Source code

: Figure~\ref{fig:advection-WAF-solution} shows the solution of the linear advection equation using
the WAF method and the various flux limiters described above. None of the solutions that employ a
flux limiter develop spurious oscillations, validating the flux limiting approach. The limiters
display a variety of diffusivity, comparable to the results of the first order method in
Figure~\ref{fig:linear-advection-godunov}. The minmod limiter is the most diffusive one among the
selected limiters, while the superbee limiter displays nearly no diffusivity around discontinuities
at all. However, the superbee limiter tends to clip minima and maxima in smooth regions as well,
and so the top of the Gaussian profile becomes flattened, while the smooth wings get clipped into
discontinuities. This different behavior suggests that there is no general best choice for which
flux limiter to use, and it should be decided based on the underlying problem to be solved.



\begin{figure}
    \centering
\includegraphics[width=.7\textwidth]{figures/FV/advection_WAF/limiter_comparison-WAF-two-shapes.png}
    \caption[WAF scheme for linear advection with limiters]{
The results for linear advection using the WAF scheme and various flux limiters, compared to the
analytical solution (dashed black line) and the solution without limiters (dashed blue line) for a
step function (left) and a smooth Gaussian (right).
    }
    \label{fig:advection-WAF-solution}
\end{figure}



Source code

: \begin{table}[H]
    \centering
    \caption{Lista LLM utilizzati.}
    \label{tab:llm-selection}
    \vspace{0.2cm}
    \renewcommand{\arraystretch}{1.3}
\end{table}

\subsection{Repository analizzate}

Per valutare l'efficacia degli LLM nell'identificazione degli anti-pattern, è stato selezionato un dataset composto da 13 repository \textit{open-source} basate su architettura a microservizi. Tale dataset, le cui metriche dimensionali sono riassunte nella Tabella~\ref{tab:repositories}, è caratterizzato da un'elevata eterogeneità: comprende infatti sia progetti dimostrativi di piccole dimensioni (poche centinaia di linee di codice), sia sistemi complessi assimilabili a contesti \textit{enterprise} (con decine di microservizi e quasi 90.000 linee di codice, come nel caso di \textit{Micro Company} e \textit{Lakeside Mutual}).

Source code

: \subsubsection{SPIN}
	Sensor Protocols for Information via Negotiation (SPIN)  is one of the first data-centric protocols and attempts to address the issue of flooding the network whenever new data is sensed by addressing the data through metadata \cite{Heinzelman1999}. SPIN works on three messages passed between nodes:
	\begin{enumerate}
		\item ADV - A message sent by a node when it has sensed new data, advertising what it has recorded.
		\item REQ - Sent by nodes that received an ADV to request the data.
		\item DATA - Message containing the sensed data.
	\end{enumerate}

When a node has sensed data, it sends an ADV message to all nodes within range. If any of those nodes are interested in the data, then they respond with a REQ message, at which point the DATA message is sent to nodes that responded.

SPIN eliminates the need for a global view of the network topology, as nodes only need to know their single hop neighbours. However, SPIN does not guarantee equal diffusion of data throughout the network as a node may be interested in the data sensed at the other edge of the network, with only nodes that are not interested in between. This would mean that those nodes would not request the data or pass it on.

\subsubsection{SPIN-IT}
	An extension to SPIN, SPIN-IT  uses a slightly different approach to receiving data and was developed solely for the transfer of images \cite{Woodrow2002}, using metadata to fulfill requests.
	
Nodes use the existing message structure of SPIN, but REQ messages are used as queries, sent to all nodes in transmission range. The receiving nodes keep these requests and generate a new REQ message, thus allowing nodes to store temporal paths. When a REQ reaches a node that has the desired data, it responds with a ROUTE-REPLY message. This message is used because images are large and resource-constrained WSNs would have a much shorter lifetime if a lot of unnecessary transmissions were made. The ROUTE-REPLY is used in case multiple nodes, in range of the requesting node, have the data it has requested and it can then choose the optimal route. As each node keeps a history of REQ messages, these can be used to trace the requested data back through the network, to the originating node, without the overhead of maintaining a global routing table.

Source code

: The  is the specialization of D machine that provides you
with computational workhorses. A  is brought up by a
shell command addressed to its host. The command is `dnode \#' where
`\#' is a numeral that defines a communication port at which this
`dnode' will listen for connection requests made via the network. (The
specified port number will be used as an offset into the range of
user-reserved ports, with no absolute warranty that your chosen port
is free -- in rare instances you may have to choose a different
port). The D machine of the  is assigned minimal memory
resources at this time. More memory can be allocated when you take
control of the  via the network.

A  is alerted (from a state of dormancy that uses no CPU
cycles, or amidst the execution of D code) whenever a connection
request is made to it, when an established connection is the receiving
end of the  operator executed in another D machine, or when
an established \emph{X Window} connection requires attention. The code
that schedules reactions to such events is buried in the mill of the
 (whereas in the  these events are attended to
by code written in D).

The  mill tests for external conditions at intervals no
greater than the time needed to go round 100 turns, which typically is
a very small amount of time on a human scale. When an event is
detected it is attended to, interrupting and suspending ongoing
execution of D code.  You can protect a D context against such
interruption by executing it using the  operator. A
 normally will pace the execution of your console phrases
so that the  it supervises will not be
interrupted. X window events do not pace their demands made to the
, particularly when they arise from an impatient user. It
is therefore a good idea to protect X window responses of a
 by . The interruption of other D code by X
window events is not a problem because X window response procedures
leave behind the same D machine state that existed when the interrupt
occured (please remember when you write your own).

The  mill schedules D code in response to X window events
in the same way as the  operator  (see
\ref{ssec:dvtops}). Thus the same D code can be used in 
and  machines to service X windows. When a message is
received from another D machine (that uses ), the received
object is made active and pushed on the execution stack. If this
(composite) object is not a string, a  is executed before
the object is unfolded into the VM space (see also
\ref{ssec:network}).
..........
- [DIRECTIONS]
Would you mind copying all of the records exactly?

- [TASK RESPONSE]
Source code

: Figure~\ref{fig:advection-WAF-solution} shows the solution of the linear advection equation using
the WAF method and the various flux limiters described above. None of the solutions that employ a
flux limiter develop spurious oscillations, validating the flux limiting approach. The limiters
display a variety of diffusivity, comparable to the results of the first order method in
Figure~\ref{fig:linear-advection-godunov}. The minmod limiter is the most diffusive one among the
selected limiters, while the superbee limiter displays nearly no diffusivity around discontinuities
at all. However, the superbee limiter tends to clip minima and maxima in smooth regions as well,
and so the top of the Gaussian profile becomes flattened, while the smooth wings get clipped into
discontinuities. This different behavior suggests that there is no general best choice for which
flux limiter to use, and it should be decided based on the underlying problem to be solved.



\begin{figure}
    \centering
\includegraphics[width=.7\textwidth]{figures/FV/advection_WAF/limiter_comparison-WAF-two-shapes.png}
    \caption[WAF scheme for linear advection with limiters]{
The results for linear advection using the WAF scheme and various flux limiters, compared to the
analytical solution (dashed black line) and the solution without limiters (dashed blue line) for a
step function (left) and a smooth Gaussian (right).
    }
    \label{fig:advection-WAF-solution}
\end{figure}



Source code

: \begin{table}[H]
    \centering
    \caption{Lista LLM utilizzati.}
    \label{tab:llm-selection}
    \vspace{0.2cm}
    \renewcommand{\arraystretch}{1.3}
\end{table}

\subsection{Repository analizzate}

Per valutare l'efficacia degli LLM nell'identificazione degli anti-pattern, è stato selezionato un dataset composto da 13 repository \textit{open-source} basate su architettura a microservizi. Tale dataset, le cui metriche dimensionali sono riassunte nella Tabella~\ref{tab:repositories}, è caratterizzato da un'elevata eterogeneità: comprende infatti sia progetti dimostrativi di piccole dimensioni (poche centinaia di linee di codice), sia sistemi complessi assimilabili a contesti \textit{enterprise} (con decine di microservizi e quasi 90.000 linee di codice, come nel caso di \textit{Micro Company} e \textit{Lakeside Mutual}).

Source code

: \subsubsection{SPIN}
	Sensor Protocols for Information via Negotiation (SPIN)  is one of the first data-centric protocols and attempts to address the issue of flooding the network whenever new data is sensed by addressing the data through metadata \cite{Heinzelman1999}. SPIN works on three messages passed between nodes:
	\begin{enumerate}
		\item ADV - A message sent by a node when it has sensed new data, advertising what it has recorded.
		\item REQ - Sent by nodes that received an ADV to request the data.
		\item DATA - Message containing the sensed data.
	\end{enumerate}

When a node has sensed data, it sends an ADV message to all nodes within range. If any of those nodes are interested in the data, then they respond with a REQ message, at which point the DATA message is sent to nodes that responded.

SPIN eliminates the need for a global view of the network topology, as nodes only need to know their single hop neighbours. However, SPIN does not guarantee equal diffusion of data throughout the network as a node may be interested in the data sensed at the other edge of the network, with only nodes that are not interested in between. This would mean that those nodes would not request the data or pass it on.

\subsubsection{SPIN-IT}
	An extension to SPIN, SPIN-IT  uses a slightly different approach to receiving data and was developed solely for the transfer of images \cite{Woodrow2002}, using metadata to fulfill requests.
	
Nodes use the existing message structure of SPIN, but REQ messages are used as queries, sent to all nodes in transmission range. The receiving nodes keep these requests and generate a new REQ message, thus allowing nodes to store temporal paths. When a REQ reaches a node that has the desired data, it responds with a ROUTE-REPLY message. This message is used because images are large and resource-constrained WSNs would have a much shorter lifetime if a lot of unnecessary transmissions were made. The ROUTE-REPLY is used in case multiple nodes, in range of the requesting node, have the data it has requested and it can then choose the optimal route. As each node keeps a history of REQ messages, these can be used to trace the requested data back through the network, to the originating node, without the overhead of maintaining a global routing table.

Source code

: The  is the specialization of D machine that provides you
with computational workhorses. A  is brought up by a
shell command addressed to its host. The command is `dnode \#' where
`\#' is a numeral that defines a communication port at which this
`dnode' will listen for connection requests made via the network. (The
specified port number will be used as an offset into the range of
user-reserved ports, with no absolute warranty that your chosen port
is free -- in rare instances you may have to choose a different
port). The D machine of the  is assigned minimal memory
resources at this time. More memory can be allocated when you take
control of the  via the network.

A  is alerted (from a state of dormancy that uses no CPU
cycles, or amidst the execution of D code) whenever a connection
request is made to it, when an established connection is the receiving
end of the  operator executed in another D machine, or when
an established \emph{X Window} connection requires attention. The code
that schedules reactions to such events is buried in the mill of the
 (whereas in the  these events are attended to
by code written in D).

The  mill tests for external conditions at intervals no
greater than the time needed to go round 100 turns, which typically is
a very small amount of time on a human scale. When an event is
detected it is attended to, interrupting and suspending ongoing
execution of D code.  You can protect a D context against such
interruption by executing it using the  operator. A
 normally will pace the execution of your console phrases
so that the  it supervises will not be
interrupted. X window events do not pace their demands made to the
, particularly when they arise from an impatient user. It
is therefore a good idea to protect X window responses of a
 by . The interruption of other D code by X
window events is not a problem because X window response procedures
leave behind the same D machine state that existed when the interrupt
occured (please remember when you write your own).

The  mill schedules D code in response to X window events
in the same way as the  operator  (see
\ref{ssec:dvtops}). Thus the same D code can be used in 
and  machines to service X windows. When a message is
received from another D machine (that uses ), the received
object is made active and pushed on the execution stack. If this
(composite) object is not a string, a  is executed before
the object is unfolded into the VM space (see also
\ref{ssec:network}).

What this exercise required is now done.